Jun 11, 2026 / By Anas Heaba / in Growing Guides
Bermuda grass is a warm-season turf that feels right at home in Egypt. It is a perennial, creeping grass that spreads by rhizomes, stolons and seed to form a dense, low carpet of lawn rather than a cut flower. Once established it is genuinely tough: it is drought-tolerant, heat-tolerant and traffic-tolerant, which makes it ideal for sunny gardens, villa lawns and play areas that take a lot of footfall under the Egyptian sun.
It does ask for one thing in return: light. Bermuda grass needs full sun, meaning six or more hours of direct sunlight per day. It does not grow well in shade, and only a few specialized cultivars tolerate moderate shade. If your space is bright and open, this grass will reward you with a thick green turf that holds up through the hottest months.
Because Bermuda is a warm-season grass, the soil must be warm before seed will germinate. Germination begins around 20 °C and is fastest between roughly 25 °C and 40 °C, so timing matters more than anything else.
The best window in Egypt is mid-March to June, once the soil has warmed, night temperatures are reliably mild and frost risk has passed.
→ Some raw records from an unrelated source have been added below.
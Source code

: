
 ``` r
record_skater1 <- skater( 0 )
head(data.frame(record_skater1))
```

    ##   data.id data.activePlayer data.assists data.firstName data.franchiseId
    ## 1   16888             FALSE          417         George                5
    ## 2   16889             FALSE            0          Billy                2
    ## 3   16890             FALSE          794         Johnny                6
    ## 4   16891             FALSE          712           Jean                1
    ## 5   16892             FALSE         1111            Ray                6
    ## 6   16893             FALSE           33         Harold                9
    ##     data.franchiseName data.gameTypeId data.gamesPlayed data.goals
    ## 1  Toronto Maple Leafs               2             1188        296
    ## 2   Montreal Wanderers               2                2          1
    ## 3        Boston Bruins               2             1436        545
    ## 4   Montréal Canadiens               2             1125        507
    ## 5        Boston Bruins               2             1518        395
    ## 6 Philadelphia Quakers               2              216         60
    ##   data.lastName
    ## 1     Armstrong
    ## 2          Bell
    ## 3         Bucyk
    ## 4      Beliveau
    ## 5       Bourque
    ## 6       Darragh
Egypt's hot summers are excellent for rapid germination and establishment. In Upper Egypt and the south, mid-summer sowings may need extra irrigation to offset evaporation, while the cooler, more humid Delta enjoys a slightly wider, gentler window. A second good window is early autumn (September–October), when the heat eases but the soil is still warm enough to reach near-full cover before winter. Avoid sowing from November to February: even Egypt's mild winters fall below the germination threshold, and seedlings would be slow and weed-prone.
Start with a firm, well-prepared seedbed and adjust soil pH above 5.0 before sowing, with 5.8–6.5 being ideal. Bermuda tolerates a wide range of soils and a pH from about 5.0 to 8.5, but it grows best in average, well-drained soil. After broadcasting the seed, incorporate it only into the top 0.3 cm of soil — for example by lightly dragging a leaf rake across the surface. The seed is very small, so a firm (not fluffy) bed is essential; sowing too deep can prevent germination entirely.
Under good conditions germination usually starts 7–10 days after seeding, with seedlings emerging around 14 days. In trials with no weed competition, Bermuda reached about 95% ground cover by 45 days after planting. Since the summer sowing window overlaps with summer weeds, control weeds before and after seeding — crabgrass, goosegrass and sedges are the main culprits that slow establishment.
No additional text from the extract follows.